The Supreme Court of Canada has unanimously clarified several features of the crown’s duty to consult with and accommodate indigenous populations before project approvals are granted. The companion decisions of Canada’s top court in Clyde River (Hamlet) v. Petroleum Geo-Services Inc. and Chippewas of the Thames First Nation v. Enbridge Pipelines Inc. clarify when the duty to consult is triggered; confirmed that the Crown can discharge its duty to consult through the project approval process undertaken by the regulatory body (including the National Energy Board, which, for the most part, had declined to assess how a project affected aboriginal or treaty rights); and illustrated how to, and how not to, discharge the duty.
These decisions set out benchmarks for discharging the duty to consult, and, while the duty to consult is the crown’s obligation, project proponents are often left to carry out or bolster the consultation process. Without the duty being discharged, a project approval process cannot proceed, and, therefore, it is essential that the project proponent ensure the crown’s duty is discharged.
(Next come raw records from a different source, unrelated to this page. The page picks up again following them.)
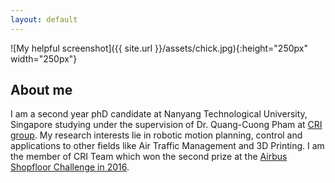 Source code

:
 ```yaml
---
layout: default
---
```



![My helpful screenshot]({{ site.url }}/assets/chick.jpg){:height="250px" width="250px"}

## About me
I am a second year phD candidate at Nanyang Technological University,
Singapore studying under the supervision of Dr. Quang-Cuong Pham
at [CRI group](http://www.ntu.edu.sg/home/cuong/). My research interests lie in robotic motion
planning, control and applications to other fields like Air Traffic
Management and 3D Printing.  I am the member of CRI Team which won the
second prize at the [Airbus Shopfloor Challenge in 2016](http://company.airbus.com/careers/Working-for-Airbus/Airbus-Shopfloor-Challenge-2016.html).






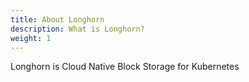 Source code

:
 ```yaml
---
title: About Longhorn
description: What is Longhorn?
weight: 1
---
```


Longhorn is Cloud Native Block Storage for Kubernetes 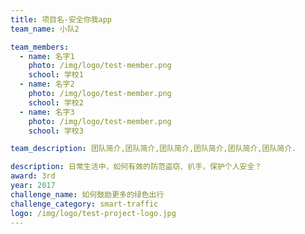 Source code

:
 ```yaml
---
title: 项目名-安全你我app
team_name: 小队2

team_members:
  - name: 名字1
    photo: /img/logo/test-member.png
    school: 学校1
  - name: 名字2
    photo: /img/logo/test-member.png
    school: 学校2
  - name: 名字3
    photo: /img/logo/test-member.png
    school: 学校3

team_description: 团队简介,团队简介,团队简介,团队简介,团队简介,团队简介.

description: 日常生活中，如何有效的防范盗窃、扒手，保护个人安全？
award: 3rd
year: 2017
challenge_name: 如何鼓励更多的绿色出行
challenge_category: smart-traffic
logo: /img/logo/test-project-logo.jpg
---
```


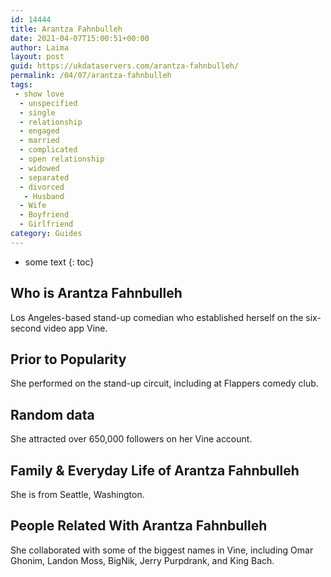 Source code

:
 ```yaml
---
id: 14444
title: Arantza Fahnbulleh
date: 2021-04-07T15:00:51+00:00
author: Laima
layout: post
guid: https://ukdataservers.com/arantza-fahnbulleh/
permalink: /04/07/arantza-fahnbulleh
tags:
 - show love
  - unspecified
  - single
  - relationship
  - engaged
  - married
  - complicated
  - open relationship
  - widowed
  - separated
  - divorced
   - Husband
  - Wife
  - Boyfriend
  - Girlfriend
category: Guides
---
```


* some text
{: toc}


## Who is Arantza Fahnbulleh
                  
                  
                  
Los Angeles-based stand-up comedian who established herself on the six-second video app Vine.
                  
              
            
              
            
                
                
                
## Prior to Popularity
                  
                  
                  
She performed on the stand-up circuit, including at Flappers comedy club.
                  
              
            
              
            
                
                
                
## Random data
                  
                  
                  
She attracted over 650,000 followers on her Vine account.
                  
              
            
              
            
                
                
                
## Family & Everyday Life of Arantza Fahnbulleh
                  
                  
                  
She is from Seattle, Washington.
                  
              
            
              
            
                
                
                
## People Related With Arantza Fahnbulleh
                  
                  
                  
She collaborated with some of the biggest names in Vine, including Omar Ghonim, Landon Moss, BigNik, Jerry Purpdrank, and King Bach.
This can mean paying for participation in the process by affected aboriginal parties, for example, or providing the requisite information about the project to the affected parties so that consultation can be robust.
Therefore, while the court was clear that each situation should be viewed independently, the court provides an illustrative roadmap for discharging the duty to consult and, in doing so, has reduced some of the uncertainty plaguing Canadian project approvals.